Are you thinking about incubating eggs and hatching your own chicks? It can certainly be a rewarding experience, and one that offers up some exciting possibilities for your flock. It’s important to consider all the factors before jumping in. Below are some of the main “pros” and “cons” when it comes to incubating and hatching your own chicken eggs.

PROS 
  • One of the best things about hatching out your own chicks is that it opens up all kinds of possibilities regarding breeds, color variations and mixed breeds for your flock.
  • Hatching your own eggs is FUN. While it is very fun and exciting to pick up chicks from the post office or pick them out at a feed store, hatching your own is a different kind of excitement.
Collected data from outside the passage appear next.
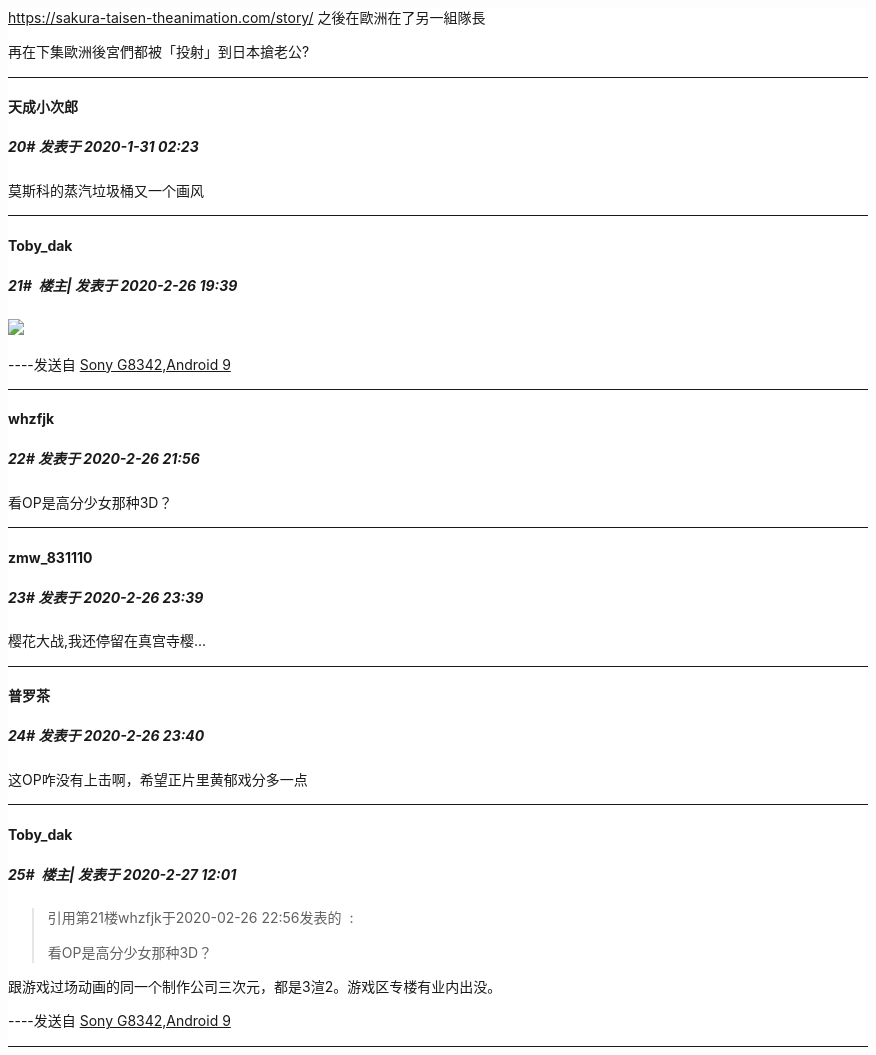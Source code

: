 https://sakura-taisen-theanimation.com/story/</blockquote>
之後在歐洲在了另一組隊長

再在下集歐洲後宮們都被「投射」到日本搶老公?

*****

####  天成小次郎  
##### 20#       发表于 2020-1-31 02:23

莫斯科的蒸汽垃圾桶又一个画风

*****

####  Toby_dak  
##### 21#         楼主| 发表于 2020-2-26 19:39

<img src="http://wx1.sinaimg.cn/large/82f2a336gy1gca1a66hljj21hc0u0dqv.jpg" referrerpolicy="no-referrer">

----发送自 [Sony G8342,Android 9](http://stage1.5j4m.com/?1.33)

*****

####  whzfjk  
##### 22#       发表于 2020-2-26 21:56

看OP是高分少女那种3D？

*****

####  zmw_831110  
##### 23#       发表于 2020-2-26 23:39

樱花大战,我还停留在真宫寺樱...

*****

####  普罗茶  
##### 24#       发表于 2020-2-26 23:40

这OP咋没有上击啊，希望正片里黄郁戏分多一点

*****

####  Toby_dak  
##### 25#         楼主| 发表于 2020-2-27 12:01

<blockquote>引用第21楼whzfjk于2020-02-26 22:56发表的  :

看OP是高分少女那种3D？</blockquote>
跟游戏过场动画的同一个制作公司三次元，都是3渲2。游戏区专楼有业内出没。

----发送自 [Sony G8342,Android 9](http://stage1.5j4m.com/?1.33)

*****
  • You choose the eggs, you monitor their progress as the chicks develop, and finally you watch with wonder as they break out of their eggshells. Plus, if you have children, it is a fantastic educational experience for them to see the eggs turn into baby chicks.
  • If you have an existing flock and you plan to use a broody hen to hatch your eggs, then one other benefit is the fact that integrating the new chicks into the flock will usually be easier than it would be if you were to bring in “strange” chicks from an outside source. The main reason for this is that the mother hen will not be an outsider and she will work to protect “her” babies. This is true even if you let her hatch out eggs from another source.
CONS
  • The main reason why some people avoid hatching out their own eggs is the most obvious: approximately 50% of all eggs turn out to be males. If you do want to hatch your own chicks, it’s always a good idea to see if you can source a couple of people with the property and need for roosters in advance.
  • The expense of hatching your own eggs is something else to consider. The costs associated will range depending on your situation; using your own fertilized eggs and a broody hen will usually be the least expensive route, while buying rare or specialty eggs and a quality incubator could cost you hundreds of dollars.
  • If you will be using an incubator to hatch your eggs, you’ll also want to consider the time and attention required. Incubators need daily monitoring and, in some cases, manual turning of the eggs.